Your objective ▸
For the data below, give again exactly the lines from the one containing "# Калі б Ісус" through the one containing "З усіх магчымых", both ends included, and no others.

Supplied material ▸
*-*-*

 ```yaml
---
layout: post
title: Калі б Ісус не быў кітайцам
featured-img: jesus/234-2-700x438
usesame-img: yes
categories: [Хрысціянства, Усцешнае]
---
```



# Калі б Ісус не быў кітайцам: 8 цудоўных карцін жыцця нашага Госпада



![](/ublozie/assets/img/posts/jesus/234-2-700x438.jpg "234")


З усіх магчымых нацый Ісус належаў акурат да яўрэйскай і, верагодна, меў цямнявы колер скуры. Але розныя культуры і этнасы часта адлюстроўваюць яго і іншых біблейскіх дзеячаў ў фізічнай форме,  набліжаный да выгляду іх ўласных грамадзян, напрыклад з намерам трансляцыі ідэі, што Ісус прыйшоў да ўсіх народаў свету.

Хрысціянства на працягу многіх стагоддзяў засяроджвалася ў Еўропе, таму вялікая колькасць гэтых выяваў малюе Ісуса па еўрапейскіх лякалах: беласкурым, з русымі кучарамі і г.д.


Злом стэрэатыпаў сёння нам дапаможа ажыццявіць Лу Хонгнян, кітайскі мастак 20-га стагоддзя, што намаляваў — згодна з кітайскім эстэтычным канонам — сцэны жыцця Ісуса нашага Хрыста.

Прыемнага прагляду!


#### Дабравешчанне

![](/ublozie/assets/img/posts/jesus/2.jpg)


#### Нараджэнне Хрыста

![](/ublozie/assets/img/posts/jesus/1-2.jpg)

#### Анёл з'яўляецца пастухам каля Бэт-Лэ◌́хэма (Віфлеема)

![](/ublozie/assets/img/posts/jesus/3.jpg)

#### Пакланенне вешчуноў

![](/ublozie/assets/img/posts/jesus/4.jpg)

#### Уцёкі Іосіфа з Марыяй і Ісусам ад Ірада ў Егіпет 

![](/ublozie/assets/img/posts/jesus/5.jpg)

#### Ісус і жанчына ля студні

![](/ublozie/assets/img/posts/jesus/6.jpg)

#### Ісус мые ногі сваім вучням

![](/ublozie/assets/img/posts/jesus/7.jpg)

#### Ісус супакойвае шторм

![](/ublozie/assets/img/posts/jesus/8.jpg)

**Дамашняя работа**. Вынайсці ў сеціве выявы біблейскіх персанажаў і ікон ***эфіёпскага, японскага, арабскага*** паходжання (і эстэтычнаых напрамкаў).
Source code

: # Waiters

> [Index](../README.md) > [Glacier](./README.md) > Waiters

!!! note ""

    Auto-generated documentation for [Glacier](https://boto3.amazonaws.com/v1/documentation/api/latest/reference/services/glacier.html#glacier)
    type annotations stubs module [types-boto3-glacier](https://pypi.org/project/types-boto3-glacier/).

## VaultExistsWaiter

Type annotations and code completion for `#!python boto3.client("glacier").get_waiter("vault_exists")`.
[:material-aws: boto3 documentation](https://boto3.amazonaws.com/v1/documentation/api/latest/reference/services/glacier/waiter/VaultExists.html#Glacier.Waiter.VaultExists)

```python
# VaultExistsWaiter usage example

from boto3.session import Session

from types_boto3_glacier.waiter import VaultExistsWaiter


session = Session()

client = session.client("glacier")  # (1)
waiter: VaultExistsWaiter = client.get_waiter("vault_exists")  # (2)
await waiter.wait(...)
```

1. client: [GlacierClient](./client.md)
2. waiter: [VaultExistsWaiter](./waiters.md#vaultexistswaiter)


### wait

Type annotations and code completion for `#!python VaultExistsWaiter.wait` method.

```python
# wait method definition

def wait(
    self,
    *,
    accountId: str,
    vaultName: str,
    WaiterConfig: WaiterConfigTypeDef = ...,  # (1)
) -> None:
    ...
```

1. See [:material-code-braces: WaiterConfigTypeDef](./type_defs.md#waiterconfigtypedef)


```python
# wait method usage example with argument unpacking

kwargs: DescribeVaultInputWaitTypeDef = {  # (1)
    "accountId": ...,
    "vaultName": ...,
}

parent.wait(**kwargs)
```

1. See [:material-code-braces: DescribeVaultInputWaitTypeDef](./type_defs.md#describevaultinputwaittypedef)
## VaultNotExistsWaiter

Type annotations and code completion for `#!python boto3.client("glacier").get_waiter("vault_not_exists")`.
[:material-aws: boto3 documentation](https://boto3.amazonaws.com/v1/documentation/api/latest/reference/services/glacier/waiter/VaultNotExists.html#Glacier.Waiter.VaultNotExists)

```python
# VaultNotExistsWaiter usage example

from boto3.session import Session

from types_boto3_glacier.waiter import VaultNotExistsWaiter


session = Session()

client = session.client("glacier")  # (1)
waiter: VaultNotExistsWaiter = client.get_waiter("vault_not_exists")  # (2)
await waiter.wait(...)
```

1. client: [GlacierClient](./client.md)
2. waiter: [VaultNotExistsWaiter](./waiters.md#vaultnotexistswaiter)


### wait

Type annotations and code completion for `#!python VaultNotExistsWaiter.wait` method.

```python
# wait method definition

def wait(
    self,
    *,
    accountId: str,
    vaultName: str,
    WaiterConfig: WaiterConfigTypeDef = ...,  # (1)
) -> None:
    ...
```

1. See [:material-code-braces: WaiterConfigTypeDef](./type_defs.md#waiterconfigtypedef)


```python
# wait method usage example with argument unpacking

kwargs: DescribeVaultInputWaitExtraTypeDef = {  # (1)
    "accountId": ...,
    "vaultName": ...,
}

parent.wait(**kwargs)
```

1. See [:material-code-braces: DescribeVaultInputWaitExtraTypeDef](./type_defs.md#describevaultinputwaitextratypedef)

*-*-*

Task solution ▸
# Калі б Ісус не быў кітайцам: 8 цудоўных карцін жыцця нашага Госпада



![](/ublozie/assets/img/posts/jesus/234-2-700x438.jpg "234")


З усіх магчымых нацый Ісус належаў акурат да яўрэйскай і, верагодна, меў цямнявы колер скуры. Але розныя культуры і этнасы часта адлюстроўваюць яго і іншых біблейскіх дзеячаў ў фізічнай форме,  набліжаный да выгляду іх ўласных грамадзян, напрыклад з намерам трансляцыі ідэі, што Ісус прыйшоў да ўсіх народаў свету.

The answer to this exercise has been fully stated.